他下意識的推我,眼眸越來越黑,最後用寒徹人骨的語氣道:“再不走,你會後悔的。”我尚吃力的扛著他往回走,許久才反應過來他竟用這般冰冷的語氣說話,登時疑惑的抬頭,卻見他眼中閃過一道貓眼石一般的綠光,幾乎在同一時間嘭一下將我按在地上。
未闌微微偏著腦袋打量我兩眼,忽的一下挨近我似乎很輕蔑的淡淡笑了一聲,道:“我說過你再不走會後悔的。”
我如遭雷劈,未闌渾身冰冷刺骨,動作卻絲毫不僵,靈活的一把扯開自己褲腰帶,他用力按住我的臀部,腰身一沉便壓了上來,我身下劇疼還沒反應過來,未闌用手在我頸後一按,我眼前一黑便沒了知覺。
我醒來的時候尚很茫然,頭頂的陽光已微微有些西斜,摸約我暈了大半個時辰,才略略一動,一陣劇痛從難以啟齒的地方傳來,那,那那那那那是我的``````的``````的``````
我眨眨眼環顧了一下四周,便見未闌蹲在不遠處,眼睛似乎不那麼黑了,神情卻有些茫然,直直的盯著我身下沾血的破碎衣料。
我啞了。
臉上仿佛給人倒了一盤顏料,紅白紅白最後成了青色。
我張了張嘴不曉得說什麼好,也哭不出來,愣愣的看著未闌。半晌他站起來走到我身邊蹲下來,拿過外衣披到我身上,手指觸到我肩上的皮膚,方才刺骨的冰冷已恢複常溫,許久才輕聲道:“對不起。”
不曉得為什麼,我給躉齒兔咬了之後確實很熱,然此刻卻非常的冷,幾乎要懷疑是不是未闌的寒氣轉移到了我身上。我顫栗著抬起頭,用盡全力搖搖頭。

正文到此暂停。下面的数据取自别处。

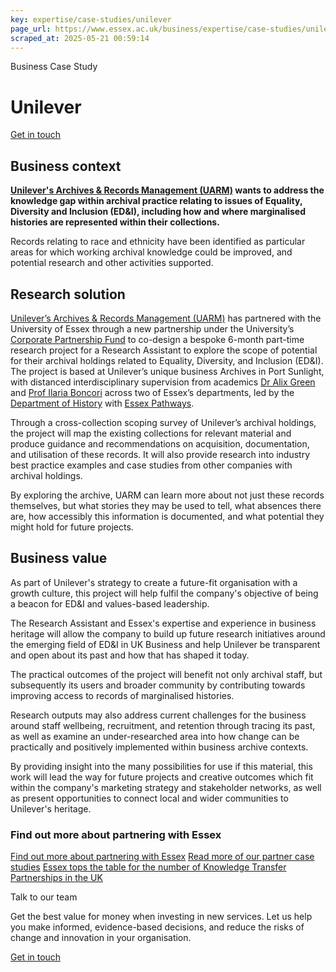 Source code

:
 ```yaml
---
key: expertise/case-studies/unilever
page_url: https://www.essex.ac.uk/business/expertise/case-studies/unilever
scraped_at: 2025-05-21 00:59:14
---
```


Business Case Study

# Unilever

[Get in touch](https://www.essex.ac.uk/forms/sign-up-to-hear-more-from-business-at-essex)

## Business context

**[Unilever's Archives & Records Management (UARM)](https://www.archives-unilever.com/) wants to address the knowledge gap within archival practice relating to issues of Equality, Diversity and Inclusion (ED&I), including how and where marginalised histories are represented within their collections.**

Records relating to race and ethnicity have been identified as particular areas for which working archival knowledge could be improved, and potential research and other activities supported.

## Research solution

[Unilever’s Archives & Records Management (UARM)](https://www.archives-unilever.com/) has partnered with the University of Essex through a new partnership under the University’s [Corporate Partnership Fund](https://www.essex.ac.uk/business/expertise/funding-opportunities) to co-d­­esign a bespoke 6-month part-time research project for a Research Assistant to explore the scope of potential for their archival holdings related to Equality, Diversity, and Inclusion (ED&I). The project is based at Unilever’s unique business Archives in Port Sunlight, with distanced interdisciplinary supervision from academics [Dr Alix Green](https://www.essex.ac.uk/people/GREEN12727/alix-green) and [Prof Ilaria Boncori](https://www.essex.ac.uk/sitecore/service/notfound.aspx?item=web%3a%7b577382AA-5DBD-436E-9B22-D4F078F80AB9%7d%40en) across two of Essex’s departments, led by the [Department of History](https://www.essex.ac.uk/sitecore/service/notfound.aspx?item=web%3a%7b46B72530-B144-4E9B-A040-03C50A570DA1%7d%40en) with [Essex Pathways](https://www.essex.ac.uk/departments/essex-pathways).

Through a cross-collection scoping survey of Unilever’s archival holdings, the project will map the existing collections for relevant material and produce guidance and recommendations on acquisition, documentation, and utilisation of these records. It will also provide research into industry best practice examples and case studies from other companies with archival holdings.

By exploring the archive, UARM can learn more about not just these records themselves, but what stories they may be used to tell, what absences there are, how accessibly this information is documented, and what potential they might hold for future projects.

## Business value

As part of Unilever's strategy to create a future-fit organisation with a growth culture, this project will help fulfil the company's objective of being a beacon for ED&I and values-based leadership.

The Research Assistant and Essex's expertise and experience in business heritage will allow the company to build up future research initiatives around the emerging field of ED&I in UK Business and help Unilever be transparent and open about its past and how that has shaped it today.

The practical outcomes of the project will benefit not only archival staff, but subsequently its users and broader community by contributing towards improving access to records of marginalised histories.

Research outputs may also address current challenges for the business around staff wellbeing, recruitment, and retention through tracing its past, as well as examine an under-researched area into how change can be practically and positively implemented within business archive contexts.

By providing insight into the many possibilities for use if this material, this work will lead the way for future projects and creative outcomes which fit within the company's marketing strategy and stakeholder networks, as well as present opportunities to connect local and wider communities to Unilever's heritage.

### Find out more about partnering with Essex

[Find out more about partnering with Essex](https://www.essex.ac.uk/business/expertise)
[Read more of our partner case studies](https://www.essex.ac.uk/business/expertise/case-studies)
[Essex tops the table for the number of Knowledge Transfer Partnerships in the UK](https://www.essex.ac.uk/news/2021/10/25/essex-tops-the-table-for-ktps)

Talk to our team

Get the best value for money when investing in new services. Let us help you make informed, evidence-based decisions, and reduce the risks of change and innovation in your organisation.

[Get in touch](https://www.essex.ac.uk/forms/sign-up-to-hear-more-from-business-at-essex)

他不說話,手探過來伸在半空,似乎想抱我,然最後還是沒落下。我心亂如麻亦無話可說,一時間難耐的沉默。
最後我深吸一口氣,忍著劇痛搖搖晃晃的扶著石頭站起來,卻冷不防一個趔趄足尖踏入溪水中,就在我要摔倒的一霎那,未闌伸手攬住了我的腰,我大駭,下意識的奮力推開他,卻驚悚的發現從碰到我足尖的那片溪水開始,水麵以飛快的速度開始結冰,一直往上遊和下遊迅速蔓延,大有結冰至源頭的趨勢。
我慌忙縮回腳尖,整條溪水已然不再流動,成了一條冰溪。